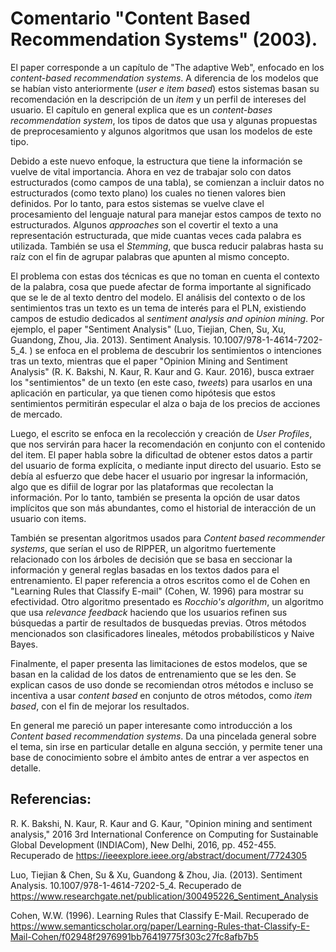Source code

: # Comentario "Content Based Recommendation Systems" (2003).

El paper corresponde a un capítulo de "The adaptive Web", enfocado en los _content-based recommendation systems_. A diferencia de los modelos que se habían visto anteriormente (_user e item based_) estos sistemas basan su recomendación en la descripción de un _item_ y un perfil de intereses del usuario. El capítulo en general explica que es un _content-bases recommendation system_, los tipos de datos que usa y algunas propuestas de preprocesamiento y algunos algoritmos que usan los modelos de este tipo.

Debido a este nuevo enfoque, la estructura que tiene la información se vuelve de vital importancia. Ahora en vez de trabajar solo con datos estructurados (como campos de una tabla), se comienzan a incluir datos no estructurados (como texto plano) los cuales no tienen valores bien definidos. Por lo tanto, para estos sistemas se vuelve clave el procesamiento del lenguaje natural para manejar estos campos de texto no estructurados. Algunos _approaches_ son el covertir el texto a una representación estructurada, que mide cuantas veces cada palabra es utilizada. También se usa el _Stemming_, que busca reducir palabras hasta su raíz con el fin de agrupar palabras que apunten al mismo concepto.

El problema con estas dos técnicas es que no toman en cuenta el contexto de la palabra, cosa que puede afectar de forma importante al significado que se le de al texto dentro del modelo. El análisis del contexto o de los sentimientos tras un texto es un tema de interés para el PLN, existiendo campos de estudio dedicados al _sentiment analysis and opinion mining_. Por ejemplo, el paper "Sentiment Analysis" (Luo, Tiejian, Chen, Su, Xu, Guandong, Zhou, Jia. 2013). Sentiment Analysis. 10.1007/978-1-4614-7202-5_4. ) se enfoca en el problema de descubrir los sentimientos o intenciones tras un texto, mientras que el paper "Opinion Mining and Sentiment Analysis" (R. K. Bakshi, N. Kaur, R. Kaur and G. Kaur. 2016), busca extraer los "sentimientos" de un texto (en este caso, _tweets_) para usarlos en una aplicación en particular, ya que tienen como hipótesis que estos sentimientos permitirán especular el alza o baja de los precios de acciones de mercado.

Luego, el escrito se enfoca en la recolección y creación de _User Profiles_, que nos servirán para hacer la recomendación en conjunto con el contenido del item. El paper habla sobre la dificultad de obtener estos datos a partir del usuario de forma explícita, o mediante input directo del usuario. Esto se debía al esfuerzo que debe hacer el usuario por ingresar la información, algo que es difiil de lograr por las plataformas que recolectan la información. Por lo tanto, también se presenta la opción de usar datos implícitos que son más abundantes, como el historial de interacción de un usuario con items. 

También se presentan algoritmos usados para _Content based recommender systems_, que serían el uso de RIPPER, un algoritmo fuertemente relacionado con los árboles de decisión que se basa en seccionar la información y general reglas basadas en los textos dados para el entrenamiento. El paper referencia a otros escritos como el de Cohen en "Learning Rules that Classify E-mail" (Cohen, W. 1996) para mostrar su efectividad. Otro algoritmo presentado es _Rocchio's algorithm_, un algoritmo que usa _relevance feedback_ haciendo que los usuarios refinen sus búsquedas a partir de resultados de busquedas previas. Otros métodos mencionados son clasificadores lineales, métodos probabilísticos y Naive Bayes.

Finalmente, el paper presenta las limitaciones de estos modelos, que se basan en la calidad de los datos de entrenamiento que se les den. Se explican casos de uso donde se recomiendan otros métodos e incluso se incentiva a usar _content based_ en conjunto de otros métodos, como _item based_, con el fin de mejorar los resultados.

En general me pareció un paper interesante como introducción a los _Content based recommendation systems_. Da una pincelada general sobre el tema, sin irse en particular detalle en alguna sección, y permite tener una base de conocimiento sobre el ámbito antes de entrar a ver aspectos en detalle.

## Referencias:

R. K. Bakshi, N. Kaur, R. Kaur and G. Kaur, "Opinion mining and sentiment analysis," 2016 3rd International Conference on Computing for Sustainable Global Development (INDIACom), New Delhi, 2016, pp. 452-455. Recuperado de https://ieeexplore.ieee.org/abstract/document/7724305

Luo, Tiejian & Chen, Su & Xu, Guandong & Zhou, Jia. (2013). Sentiment Analysis. 10.1007/978-1-4614-7202-5_4.  Recuperado de https://www.researchgate.net/publication/300495226_Sentiment_Analysis

Cohen, W.W. (1996). Learning Rules that Classify E-Mail. Recuperado de https://www.semanticscholar.org/paper/Learning-Rules-that-Classify-E-Mail-Cohen/f02948f2976991bb76419775f303c27fc8afb7b5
----------
▶ _Work order_: Set down only these lines, exactly: the line containing "Luo, Tiejian &" and each line after it, through the end of the listing.

▶ _Written answer_:
Luo, Tiejian & Chen, Su & Xu, Guandong & Zhou, Jia. (2013). Sentiment Analysis. 10.1007/978-1-4614-7202-5_4.  Recuperado de https://www.researchgate.net/publication/300495226_Sentiment_Analysis

Cohen, W.W. (1996). Learning Rules that Classify E-Mail. Recuperado de https://www.semanticscholar.org/paper/Learning-Rules-that-Classify-E-Mail-Cohen/f02948f2976991bb76419775f303c27fc8afb7b5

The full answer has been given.